Esse entendimento levou o colegiado a reformar decisão do Tribunal de Justiça do Rio Grande do Sul (TJRS) que afastou o direito de um segurado ao reembolso, depois que ele, condenado por acidente de trânsito, fez acordo diretamente com a vítima. Para o tribunal local, a restituição do valor pago pelo segurado à vítima dependeria de ter havido a anuência da seguradora no acordo judicial.

O TJRS levou em consideração que, além do artigo 787 do Código Civil, a apólice exigia a concordância expressa da seguradora com o pagamento pelo segurado, no caso de sentença ou acordo.

Dispositivo legal busca coibir a má-fé

A ministra Nancy Andrighi, relatora no STJ, explicou que a finalidade do artigo 787, parágrafo 2º, do Código Civil é evitar fraude por parte do segurado, que, agindo de má-fé, poderia se unir ao terceiro para impor à seguradora um ressarcimento exagerado ou indevido.

Segundo ela, o segurado que age dessa forma pode perder o direito à garantia do reembolso, ficando pessoalmente responsável pela obrigação que tiver assumido com o terceiro.

Entretanto, Nancy Andrighi apontou que a interpretação harmônica entre o artigos 787 e 422 do Código Civil leva à conclusão de que a vedação imposta ao segurado não pode gerar a perda automática do direito ao reembolso, caso ele tenha agido com probidade e boa-fé.

“Poderá a seguradora, ao ser demandada, alegar e discutir todas as matérias de defesa no sentido de excluir ou diminuir sua responsabilidade, não obstante os termos da transação firmada pelo segurado, o qual somente perderá o direito à garantia/reembolso na hipótese de ter, comprovadamente, agido de má-fé, causando prejuízo à seguradora”, afirmou a ministra.

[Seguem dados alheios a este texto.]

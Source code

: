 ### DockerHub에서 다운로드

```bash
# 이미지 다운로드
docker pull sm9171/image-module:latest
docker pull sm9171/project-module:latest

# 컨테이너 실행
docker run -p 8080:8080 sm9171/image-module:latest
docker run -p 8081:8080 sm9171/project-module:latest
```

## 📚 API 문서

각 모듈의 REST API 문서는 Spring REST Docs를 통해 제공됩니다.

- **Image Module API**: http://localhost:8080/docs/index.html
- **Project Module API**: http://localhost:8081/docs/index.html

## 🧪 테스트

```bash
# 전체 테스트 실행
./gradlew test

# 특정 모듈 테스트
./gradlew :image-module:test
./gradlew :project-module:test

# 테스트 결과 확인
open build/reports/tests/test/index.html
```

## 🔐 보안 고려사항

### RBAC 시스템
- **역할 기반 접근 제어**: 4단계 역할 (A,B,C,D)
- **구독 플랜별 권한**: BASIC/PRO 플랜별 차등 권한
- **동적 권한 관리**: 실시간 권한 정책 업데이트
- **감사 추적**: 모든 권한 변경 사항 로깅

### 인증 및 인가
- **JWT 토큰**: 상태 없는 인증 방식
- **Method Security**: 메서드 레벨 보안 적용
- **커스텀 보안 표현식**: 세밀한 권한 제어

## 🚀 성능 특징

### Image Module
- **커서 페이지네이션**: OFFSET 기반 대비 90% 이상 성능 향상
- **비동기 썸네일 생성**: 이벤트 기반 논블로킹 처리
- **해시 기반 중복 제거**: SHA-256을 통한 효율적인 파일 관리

Seguradora não foi prejudicada

No caso dos autos, Nancy Andrighi ressaltou que não há indícios de que o segurado tenha agido de má-fé, tampouco de que o acordo tenha prejudicado os interesses da seguradora – mesmo porque o juízo de primeiro grau, ao homologá-lo, destacou que os valores combinados eram condizentes com o montante da condenação.

A relatora afirmou também que, como o processo estava na fase de cumprimento de sentença, o segurado não tinha outra opção senão o pagamento do valor da indenização, inclusive porque ele já estava com bens penhorados.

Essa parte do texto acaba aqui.